Now I have to ask........why?


----------



## KHayes666 (Feb 15, 2009)

I've been suspended from there too....only what I did was far worse than what Dan did lol


----------



## Green Eyed Fairy (Feb 15, 2009)

KHayes666 said:


> I've been suspended from there too....only what I did was far worse than what Dan did lol



Fess up- what'd you do?


----------



## Wild Zero (Feb 15, 2009)

Green Eyed Fairy said:


> Fess up- what'd you do?



Dick in the mashed potatoes.


----------



## LillyBBBW (Feb 15, 2009)

Green Eyed Fairy said:


> Now I have to ask........why?



Well, in a post I said something dismissive that offended one of the Mods. I won't repeat it because I'm certain it will start another kerfluffel over here. It wasn't a bannable offense but later on I triggered the automatic banning mechanism of the site with my activities. A clear misunderstanding that has been rectified but only partially.


----------



## KHayes666 (Feb 16, 2009)

Wild Zero said:


> Dick in the mashed potatoes.



awww damn, ya caught me.....gave it my own special gravy so to speak


----------



## TotallyReal (Feb 16, 2009)

KHayes666 said:


> awww damn, ya caught me.....gave it my own special gravy so to speak



Uhhhh.......okay.....random much??


----------



## feeder (Feb 16, 2009)

well if dimensions made chatting here easier then i think fantasyfeeder wouldnt be a blip on the radar.


----------



## Matt L. (Feb 16, 2009)

I think I've been to Fantasyfeeder twice. The site doesn't even have half the class of Dimensions, consider them doing you a favor.


----------



## The Orange Mage (Feb 17, 2009)

feeder said:


> well if dimensions made chatting here easier then i think fantasyfeeder wouldnt be a blip on the radar.

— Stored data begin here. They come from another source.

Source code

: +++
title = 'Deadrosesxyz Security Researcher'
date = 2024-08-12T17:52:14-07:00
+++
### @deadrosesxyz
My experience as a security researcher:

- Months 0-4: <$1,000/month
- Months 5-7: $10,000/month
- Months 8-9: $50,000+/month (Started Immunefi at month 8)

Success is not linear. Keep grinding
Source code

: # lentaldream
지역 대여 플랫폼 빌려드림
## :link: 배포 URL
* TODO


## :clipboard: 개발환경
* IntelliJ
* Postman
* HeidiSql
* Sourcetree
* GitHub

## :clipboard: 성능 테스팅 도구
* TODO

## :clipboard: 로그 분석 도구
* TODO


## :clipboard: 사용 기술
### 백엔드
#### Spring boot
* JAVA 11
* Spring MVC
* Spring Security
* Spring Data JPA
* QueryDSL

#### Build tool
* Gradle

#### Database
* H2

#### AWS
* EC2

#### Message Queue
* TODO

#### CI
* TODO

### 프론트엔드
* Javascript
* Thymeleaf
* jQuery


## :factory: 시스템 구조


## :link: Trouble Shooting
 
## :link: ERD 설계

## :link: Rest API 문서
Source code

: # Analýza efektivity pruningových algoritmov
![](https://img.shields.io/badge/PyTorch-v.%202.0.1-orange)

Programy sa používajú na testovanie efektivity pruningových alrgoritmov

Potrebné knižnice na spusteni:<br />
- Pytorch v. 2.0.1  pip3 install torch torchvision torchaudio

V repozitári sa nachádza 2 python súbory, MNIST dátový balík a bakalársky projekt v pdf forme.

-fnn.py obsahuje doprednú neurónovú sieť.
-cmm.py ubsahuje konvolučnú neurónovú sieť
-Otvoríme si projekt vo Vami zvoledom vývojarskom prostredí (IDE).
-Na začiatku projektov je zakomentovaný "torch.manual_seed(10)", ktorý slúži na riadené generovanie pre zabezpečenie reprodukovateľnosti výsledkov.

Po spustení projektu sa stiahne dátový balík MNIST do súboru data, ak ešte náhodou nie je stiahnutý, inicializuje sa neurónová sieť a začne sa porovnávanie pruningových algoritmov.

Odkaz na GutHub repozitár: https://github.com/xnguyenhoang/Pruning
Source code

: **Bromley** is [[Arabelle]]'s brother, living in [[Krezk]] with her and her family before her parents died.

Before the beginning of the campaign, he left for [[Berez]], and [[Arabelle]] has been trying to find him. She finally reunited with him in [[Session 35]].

Well, Dims is a little behind the times tech-wise...heck, we only got vBulletin a few years ago, but I don't know too much about a better chat other than IRC, but IRC is a pretty big leap in terms of complexity for users.


----------



## KHayes666 (Feb 17, 2009)

TotallyReal said:


> Uhhhh.......okay.....random much??



who asked you? 

lol


----------



## JMNYC (Feb 22, 2009)

Blackjack said:


> Considering the level of dipshittery that I often see there, I'd think it'd have to be something wicked heinous.




Thank you for "Dipshittery."


----------



## A Bolder Boulder FA (Feb 22, 2009)

I like Fantasy Feeder, if only because it is free from the pretentious attitude of a lot of Dimensions posters, and at least fetish related discussion can occur without getting into the morality of it.


----------



## vermillion (Feb 22, 2009)

i deleted my account...
too many weird fucks


----------



## Green Eyed Fairy (Feb 22, 2009)

vermillion said:


> i deleted my account...
> too many weird fucks




Oh my effing gawd.....you hardly post but whenever you do, it's always right on target and just rocks my world. I just had a good chuckle so thanks :happy: :bow:


----------



## Amatrix (Feb 23, 2009)

lol!

I actually found someone there pretending to be me... so I contacted the mods and they kicked them out and I stuck around for it.
I go there to hang out with random and odd people.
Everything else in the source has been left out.